▶ **ACTIVITY**: Return all lines of the records that contain the word "Warning".

• • • •

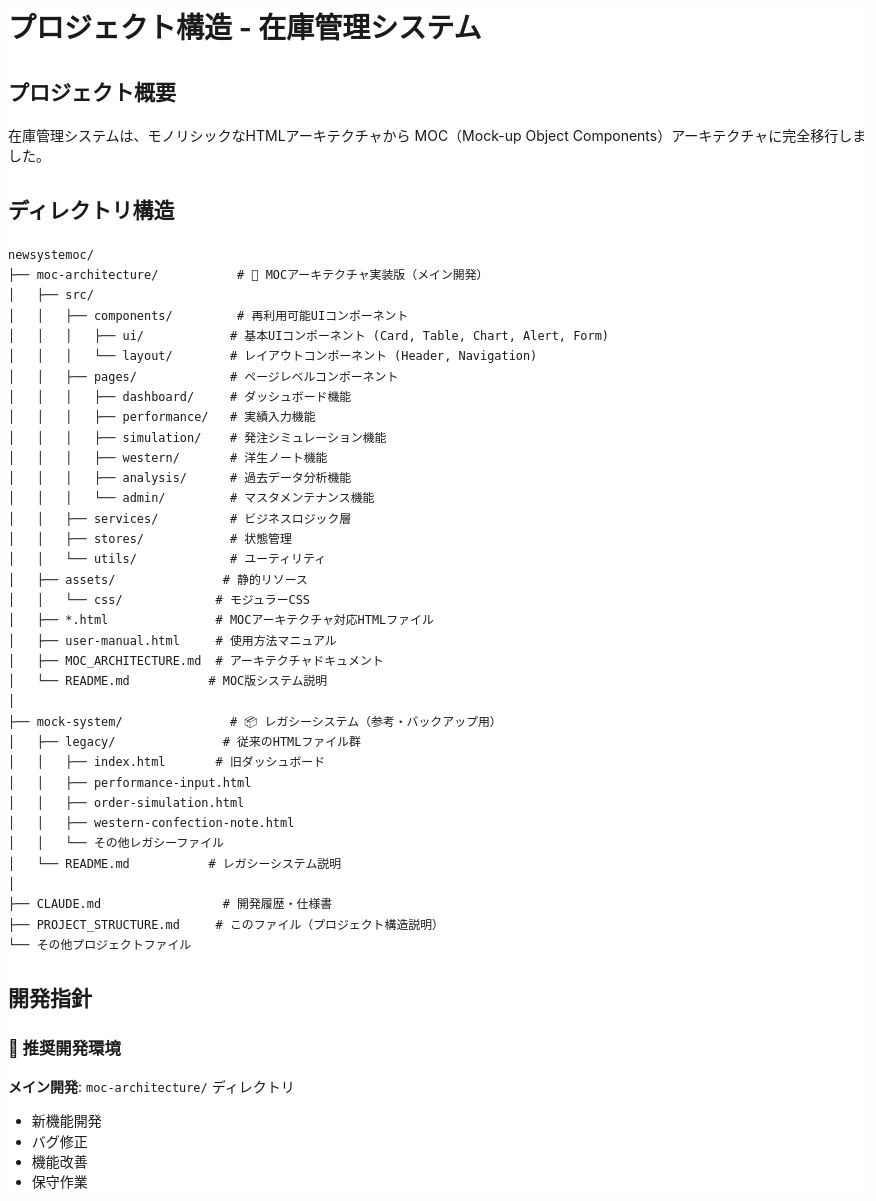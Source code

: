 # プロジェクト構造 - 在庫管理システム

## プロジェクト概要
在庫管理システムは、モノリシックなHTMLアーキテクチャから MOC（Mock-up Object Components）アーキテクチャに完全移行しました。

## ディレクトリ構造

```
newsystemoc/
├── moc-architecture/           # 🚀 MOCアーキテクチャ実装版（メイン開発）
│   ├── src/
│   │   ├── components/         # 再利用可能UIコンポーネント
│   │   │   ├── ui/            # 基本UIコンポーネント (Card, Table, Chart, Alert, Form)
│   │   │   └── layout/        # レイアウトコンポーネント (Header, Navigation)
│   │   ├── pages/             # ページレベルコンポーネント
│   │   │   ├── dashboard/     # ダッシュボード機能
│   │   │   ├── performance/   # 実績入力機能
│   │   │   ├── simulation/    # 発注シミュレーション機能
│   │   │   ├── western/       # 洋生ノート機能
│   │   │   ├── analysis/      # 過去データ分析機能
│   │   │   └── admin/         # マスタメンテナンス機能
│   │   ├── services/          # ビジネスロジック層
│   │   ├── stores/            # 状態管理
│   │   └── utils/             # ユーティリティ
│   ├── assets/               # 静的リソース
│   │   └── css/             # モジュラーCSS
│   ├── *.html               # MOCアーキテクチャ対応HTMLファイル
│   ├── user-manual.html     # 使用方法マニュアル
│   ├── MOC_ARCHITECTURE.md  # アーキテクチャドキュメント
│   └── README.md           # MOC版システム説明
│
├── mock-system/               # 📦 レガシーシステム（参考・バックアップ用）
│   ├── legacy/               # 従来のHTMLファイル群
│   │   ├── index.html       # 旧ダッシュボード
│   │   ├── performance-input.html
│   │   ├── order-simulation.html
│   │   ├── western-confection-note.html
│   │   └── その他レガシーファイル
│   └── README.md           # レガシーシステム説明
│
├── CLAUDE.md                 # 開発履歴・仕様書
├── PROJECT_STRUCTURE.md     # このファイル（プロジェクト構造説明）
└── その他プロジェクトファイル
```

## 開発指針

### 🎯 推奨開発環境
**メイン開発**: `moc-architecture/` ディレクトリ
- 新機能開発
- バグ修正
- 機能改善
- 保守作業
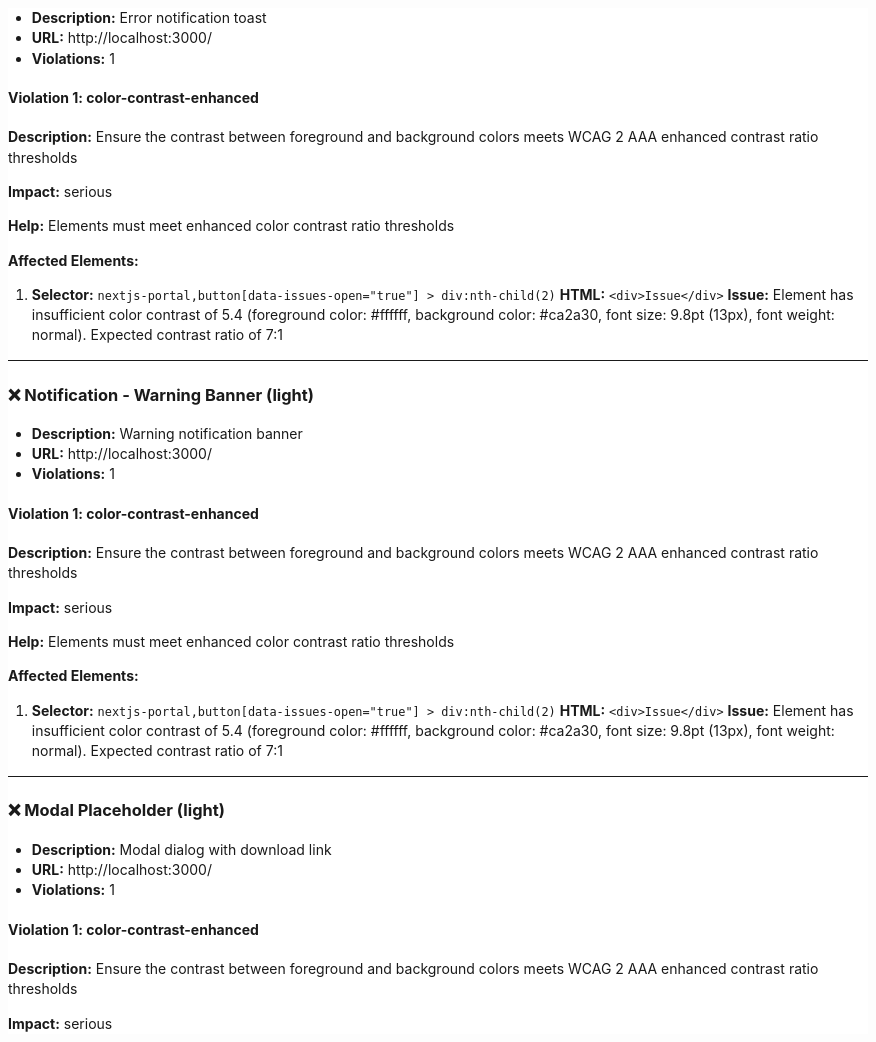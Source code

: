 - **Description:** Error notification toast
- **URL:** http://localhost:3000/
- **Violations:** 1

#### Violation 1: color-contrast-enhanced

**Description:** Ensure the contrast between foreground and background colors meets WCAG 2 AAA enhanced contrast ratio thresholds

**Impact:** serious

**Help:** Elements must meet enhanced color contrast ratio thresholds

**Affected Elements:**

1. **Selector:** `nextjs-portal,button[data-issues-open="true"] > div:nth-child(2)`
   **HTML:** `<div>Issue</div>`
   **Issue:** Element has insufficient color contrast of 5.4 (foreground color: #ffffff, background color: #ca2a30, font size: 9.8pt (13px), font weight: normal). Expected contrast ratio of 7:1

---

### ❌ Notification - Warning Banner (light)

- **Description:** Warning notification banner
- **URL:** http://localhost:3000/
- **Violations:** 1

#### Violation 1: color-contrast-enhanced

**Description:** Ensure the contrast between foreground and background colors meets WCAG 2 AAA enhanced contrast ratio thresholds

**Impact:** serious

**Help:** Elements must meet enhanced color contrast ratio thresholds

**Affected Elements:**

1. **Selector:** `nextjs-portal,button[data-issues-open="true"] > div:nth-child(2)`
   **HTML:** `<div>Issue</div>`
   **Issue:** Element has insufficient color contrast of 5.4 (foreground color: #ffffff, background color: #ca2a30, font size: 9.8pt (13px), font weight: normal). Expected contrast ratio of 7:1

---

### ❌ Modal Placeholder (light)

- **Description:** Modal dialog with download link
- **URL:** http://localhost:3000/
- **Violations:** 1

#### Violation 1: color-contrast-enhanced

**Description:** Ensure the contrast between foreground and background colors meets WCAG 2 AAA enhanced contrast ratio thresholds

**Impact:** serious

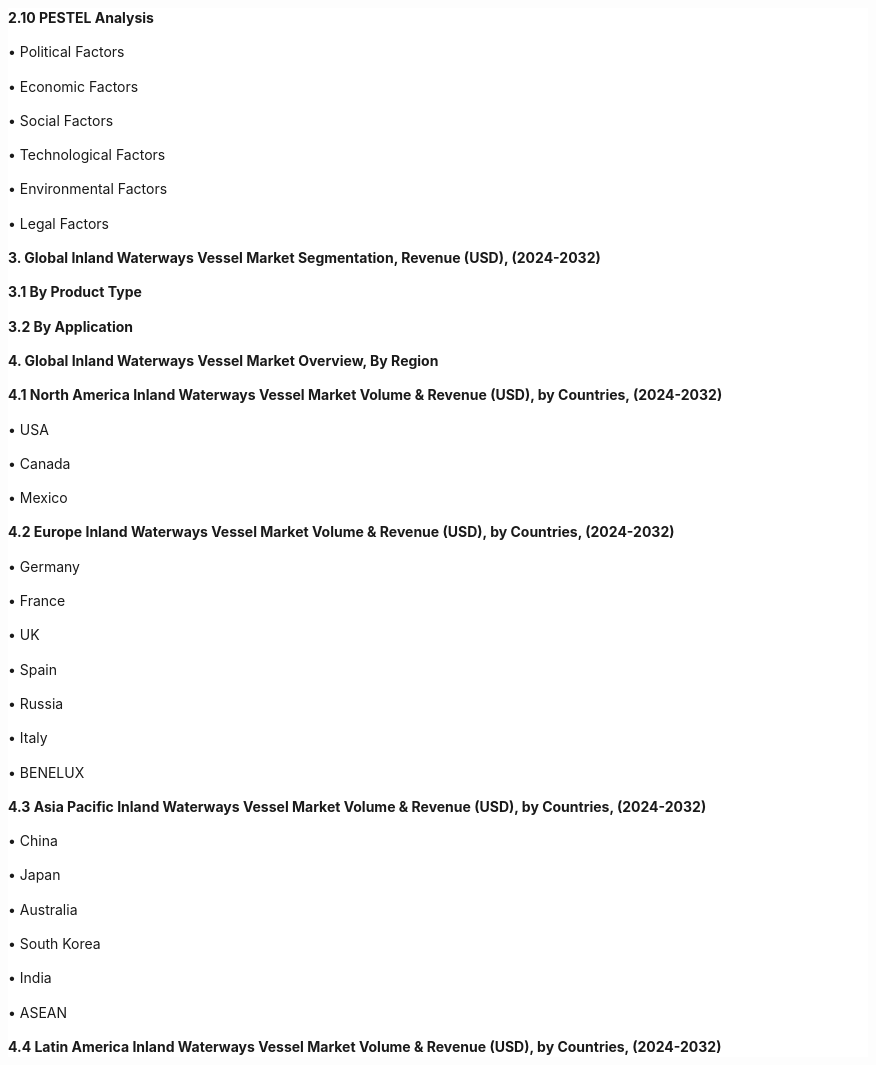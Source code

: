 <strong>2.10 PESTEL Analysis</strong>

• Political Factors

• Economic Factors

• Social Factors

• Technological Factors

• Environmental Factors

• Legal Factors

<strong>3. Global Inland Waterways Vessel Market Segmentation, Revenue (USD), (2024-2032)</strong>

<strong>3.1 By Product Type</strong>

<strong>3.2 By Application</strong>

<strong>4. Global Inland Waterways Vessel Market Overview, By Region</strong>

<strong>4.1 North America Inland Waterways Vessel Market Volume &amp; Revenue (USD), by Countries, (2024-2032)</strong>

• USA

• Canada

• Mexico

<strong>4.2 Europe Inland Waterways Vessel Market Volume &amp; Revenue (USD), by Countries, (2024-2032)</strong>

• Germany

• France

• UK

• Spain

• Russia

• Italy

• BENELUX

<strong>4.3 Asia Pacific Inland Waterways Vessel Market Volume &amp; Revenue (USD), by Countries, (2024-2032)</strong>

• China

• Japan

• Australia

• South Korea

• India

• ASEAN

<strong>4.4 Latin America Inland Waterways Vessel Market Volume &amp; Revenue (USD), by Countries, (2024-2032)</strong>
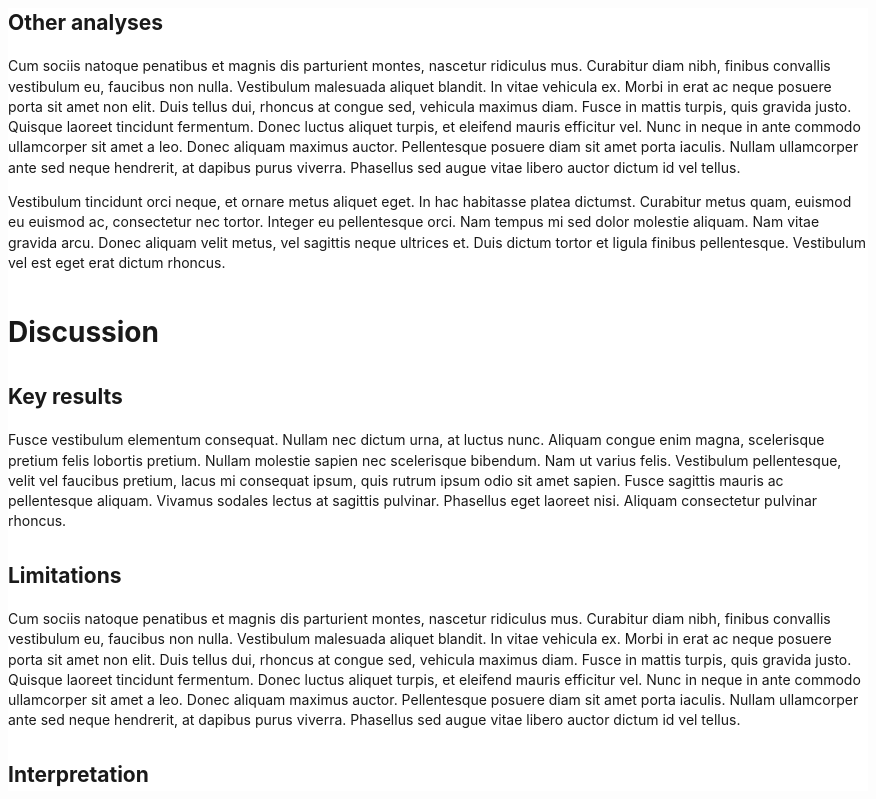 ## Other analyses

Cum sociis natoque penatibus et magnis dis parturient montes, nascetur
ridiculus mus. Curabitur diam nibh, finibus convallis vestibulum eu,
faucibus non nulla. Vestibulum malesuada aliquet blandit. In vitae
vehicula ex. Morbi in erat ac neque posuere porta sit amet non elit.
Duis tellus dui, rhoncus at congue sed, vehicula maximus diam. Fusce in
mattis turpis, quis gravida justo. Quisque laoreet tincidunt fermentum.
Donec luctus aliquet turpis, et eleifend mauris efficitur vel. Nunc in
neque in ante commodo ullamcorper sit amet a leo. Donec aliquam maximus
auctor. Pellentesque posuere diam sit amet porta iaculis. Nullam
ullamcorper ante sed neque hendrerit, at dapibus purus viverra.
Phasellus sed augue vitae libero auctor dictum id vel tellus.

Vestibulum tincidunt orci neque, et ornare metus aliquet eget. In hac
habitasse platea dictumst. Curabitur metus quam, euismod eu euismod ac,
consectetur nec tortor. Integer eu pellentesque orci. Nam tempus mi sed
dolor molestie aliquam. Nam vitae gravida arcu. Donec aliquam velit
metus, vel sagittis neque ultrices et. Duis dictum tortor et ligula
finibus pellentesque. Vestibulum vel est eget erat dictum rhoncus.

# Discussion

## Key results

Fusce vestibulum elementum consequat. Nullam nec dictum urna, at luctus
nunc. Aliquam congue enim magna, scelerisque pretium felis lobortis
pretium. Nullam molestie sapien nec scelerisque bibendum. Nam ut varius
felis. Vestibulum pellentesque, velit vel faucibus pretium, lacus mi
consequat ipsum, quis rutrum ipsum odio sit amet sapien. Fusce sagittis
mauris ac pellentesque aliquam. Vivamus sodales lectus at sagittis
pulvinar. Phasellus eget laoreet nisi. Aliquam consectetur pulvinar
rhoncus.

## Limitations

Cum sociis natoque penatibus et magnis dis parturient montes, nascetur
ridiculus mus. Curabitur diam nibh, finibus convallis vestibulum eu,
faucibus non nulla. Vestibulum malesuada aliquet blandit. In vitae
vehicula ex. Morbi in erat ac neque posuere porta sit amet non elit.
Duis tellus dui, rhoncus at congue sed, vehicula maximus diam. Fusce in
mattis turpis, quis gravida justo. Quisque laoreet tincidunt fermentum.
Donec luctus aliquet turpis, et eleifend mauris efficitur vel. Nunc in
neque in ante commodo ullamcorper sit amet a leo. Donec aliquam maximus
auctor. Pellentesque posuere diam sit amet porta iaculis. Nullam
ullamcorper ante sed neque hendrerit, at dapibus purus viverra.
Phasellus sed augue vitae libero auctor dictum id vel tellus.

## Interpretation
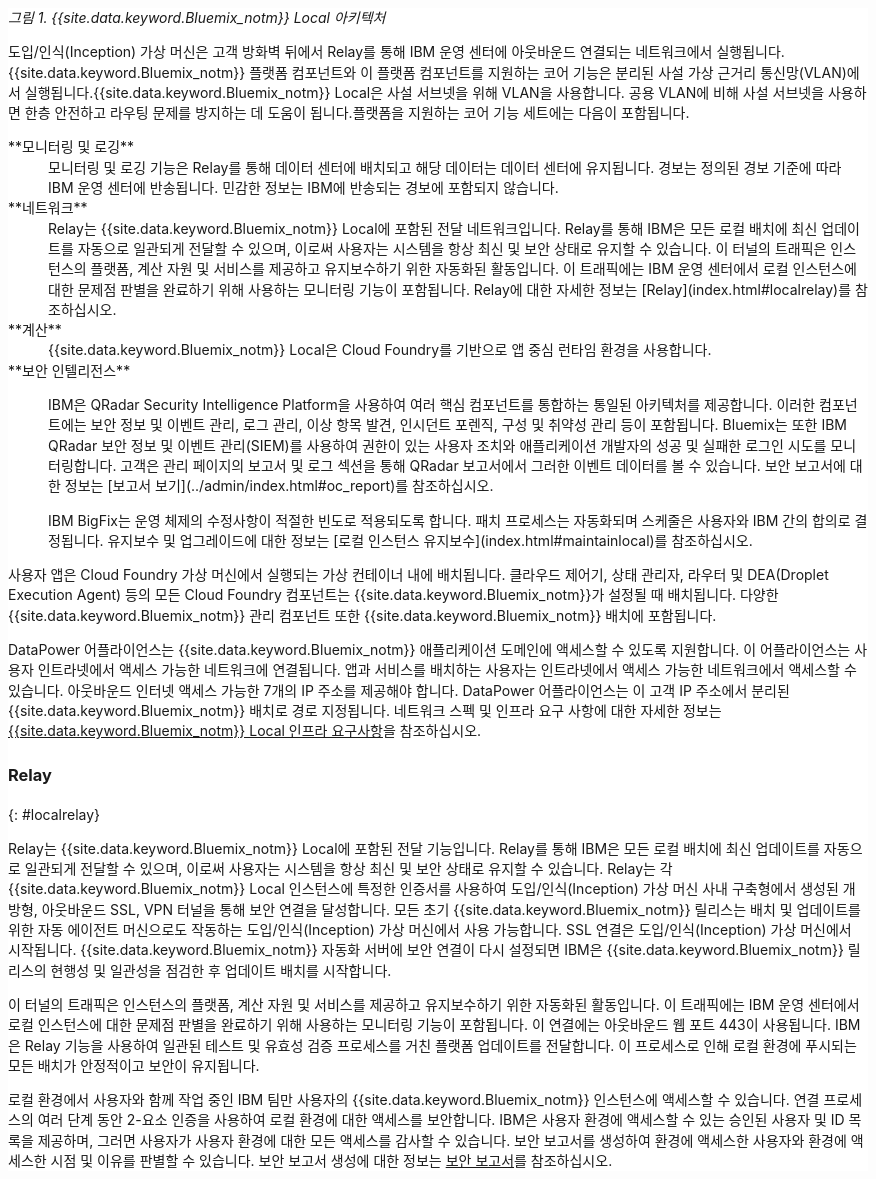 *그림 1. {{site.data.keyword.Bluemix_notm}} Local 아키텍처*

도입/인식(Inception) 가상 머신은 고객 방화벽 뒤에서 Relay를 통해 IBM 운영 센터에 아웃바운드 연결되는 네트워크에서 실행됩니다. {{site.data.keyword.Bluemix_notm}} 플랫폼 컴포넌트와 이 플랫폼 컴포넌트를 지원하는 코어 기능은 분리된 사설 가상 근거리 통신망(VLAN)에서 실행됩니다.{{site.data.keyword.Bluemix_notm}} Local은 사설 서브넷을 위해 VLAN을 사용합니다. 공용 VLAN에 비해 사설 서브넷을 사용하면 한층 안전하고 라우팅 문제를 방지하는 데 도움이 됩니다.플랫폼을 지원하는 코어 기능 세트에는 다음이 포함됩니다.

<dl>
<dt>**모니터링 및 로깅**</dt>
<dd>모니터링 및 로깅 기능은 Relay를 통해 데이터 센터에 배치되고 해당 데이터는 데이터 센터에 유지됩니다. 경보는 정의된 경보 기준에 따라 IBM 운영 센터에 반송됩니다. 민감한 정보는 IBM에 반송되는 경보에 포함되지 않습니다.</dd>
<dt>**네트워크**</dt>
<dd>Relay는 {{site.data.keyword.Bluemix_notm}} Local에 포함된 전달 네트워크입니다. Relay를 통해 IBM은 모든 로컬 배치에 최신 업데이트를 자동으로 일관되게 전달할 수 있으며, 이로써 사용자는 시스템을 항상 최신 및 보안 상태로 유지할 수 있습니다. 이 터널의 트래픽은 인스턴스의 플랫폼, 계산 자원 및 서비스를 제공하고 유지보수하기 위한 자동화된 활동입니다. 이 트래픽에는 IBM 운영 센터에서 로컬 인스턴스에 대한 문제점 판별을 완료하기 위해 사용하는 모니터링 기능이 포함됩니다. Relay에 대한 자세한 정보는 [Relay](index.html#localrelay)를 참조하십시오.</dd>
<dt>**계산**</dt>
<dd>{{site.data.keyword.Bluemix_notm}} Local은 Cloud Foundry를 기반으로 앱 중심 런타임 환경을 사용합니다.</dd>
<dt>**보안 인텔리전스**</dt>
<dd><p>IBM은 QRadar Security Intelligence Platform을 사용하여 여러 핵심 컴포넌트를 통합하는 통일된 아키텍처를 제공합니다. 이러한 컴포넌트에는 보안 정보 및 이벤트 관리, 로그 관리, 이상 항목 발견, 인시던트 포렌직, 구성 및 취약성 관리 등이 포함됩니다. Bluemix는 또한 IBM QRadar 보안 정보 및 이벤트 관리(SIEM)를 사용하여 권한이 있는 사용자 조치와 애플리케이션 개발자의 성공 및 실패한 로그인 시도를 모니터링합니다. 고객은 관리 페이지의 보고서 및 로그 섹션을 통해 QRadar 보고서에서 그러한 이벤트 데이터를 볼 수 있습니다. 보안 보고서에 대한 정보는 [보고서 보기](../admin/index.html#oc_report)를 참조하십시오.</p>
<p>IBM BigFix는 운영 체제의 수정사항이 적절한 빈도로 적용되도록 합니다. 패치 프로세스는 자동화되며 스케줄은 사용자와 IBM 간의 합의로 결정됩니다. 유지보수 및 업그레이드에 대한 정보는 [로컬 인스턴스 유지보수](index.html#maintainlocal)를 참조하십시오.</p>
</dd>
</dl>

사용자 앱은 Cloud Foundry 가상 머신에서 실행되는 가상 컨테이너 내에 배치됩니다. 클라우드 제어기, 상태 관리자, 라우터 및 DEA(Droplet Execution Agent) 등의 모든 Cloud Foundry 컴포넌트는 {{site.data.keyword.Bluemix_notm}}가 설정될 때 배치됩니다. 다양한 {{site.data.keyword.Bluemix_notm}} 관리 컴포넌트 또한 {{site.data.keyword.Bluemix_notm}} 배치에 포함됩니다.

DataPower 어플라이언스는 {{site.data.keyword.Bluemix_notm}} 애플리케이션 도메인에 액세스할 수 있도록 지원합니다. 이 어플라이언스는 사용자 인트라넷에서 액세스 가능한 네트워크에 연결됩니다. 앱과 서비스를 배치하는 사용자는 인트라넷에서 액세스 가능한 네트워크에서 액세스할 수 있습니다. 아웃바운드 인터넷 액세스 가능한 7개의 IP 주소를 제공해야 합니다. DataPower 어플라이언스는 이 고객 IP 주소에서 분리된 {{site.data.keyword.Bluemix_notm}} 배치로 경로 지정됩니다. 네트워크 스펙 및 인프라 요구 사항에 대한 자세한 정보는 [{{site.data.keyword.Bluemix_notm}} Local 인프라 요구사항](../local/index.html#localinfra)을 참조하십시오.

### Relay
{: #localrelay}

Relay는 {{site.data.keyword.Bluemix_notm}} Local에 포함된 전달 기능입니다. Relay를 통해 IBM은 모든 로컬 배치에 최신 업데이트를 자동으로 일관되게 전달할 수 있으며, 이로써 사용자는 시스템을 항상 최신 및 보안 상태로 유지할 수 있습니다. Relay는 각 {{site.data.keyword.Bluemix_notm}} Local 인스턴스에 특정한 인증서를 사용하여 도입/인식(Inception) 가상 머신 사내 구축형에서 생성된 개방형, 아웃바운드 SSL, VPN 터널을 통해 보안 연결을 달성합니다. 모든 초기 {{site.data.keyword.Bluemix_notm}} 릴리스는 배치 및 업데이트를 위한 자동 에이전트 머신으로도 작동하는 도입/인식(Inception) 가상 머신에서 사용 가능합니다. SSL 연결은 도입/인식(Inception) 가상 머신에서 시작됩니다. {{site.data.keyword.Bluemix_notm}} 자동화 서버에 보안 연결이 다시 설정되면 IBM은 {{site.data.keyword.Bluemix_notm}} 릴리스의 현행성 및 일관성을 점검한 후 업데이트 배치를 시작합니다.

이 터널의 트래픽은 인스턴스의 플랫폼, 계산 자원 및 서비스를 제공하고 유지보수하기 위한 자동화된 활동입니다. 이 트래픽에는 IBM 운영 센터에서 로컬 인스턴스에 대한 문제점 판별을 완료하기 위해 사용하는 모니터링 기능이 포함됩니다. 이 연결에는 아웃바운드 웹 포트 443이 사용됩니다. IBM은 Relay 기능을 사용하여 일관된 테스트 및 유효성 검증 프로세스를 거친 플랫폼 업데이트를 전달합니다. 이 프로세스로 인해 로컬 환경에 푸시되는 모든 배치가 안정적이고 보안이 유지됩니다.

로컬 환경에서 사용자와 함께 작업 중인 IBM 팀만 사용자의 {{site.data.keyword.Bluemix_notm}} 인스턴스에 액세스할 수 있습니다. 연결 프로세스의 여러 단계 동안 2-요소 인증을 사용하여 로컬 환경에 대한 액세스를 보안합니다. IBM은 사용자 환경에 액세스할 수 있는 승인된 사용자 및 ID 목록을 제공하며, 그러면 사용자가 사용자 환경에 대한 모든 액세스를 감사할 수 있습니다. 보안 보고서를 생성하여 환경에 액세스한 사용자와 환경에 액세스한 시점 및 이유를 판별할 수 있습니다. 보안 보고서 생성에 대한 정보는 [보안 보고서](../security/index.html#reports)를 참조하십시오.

• • • •

▶ **EXERCISE OUTPUT**:
### ❌ Notification - Warning Banner (light)
- **Description:** Warning notification banner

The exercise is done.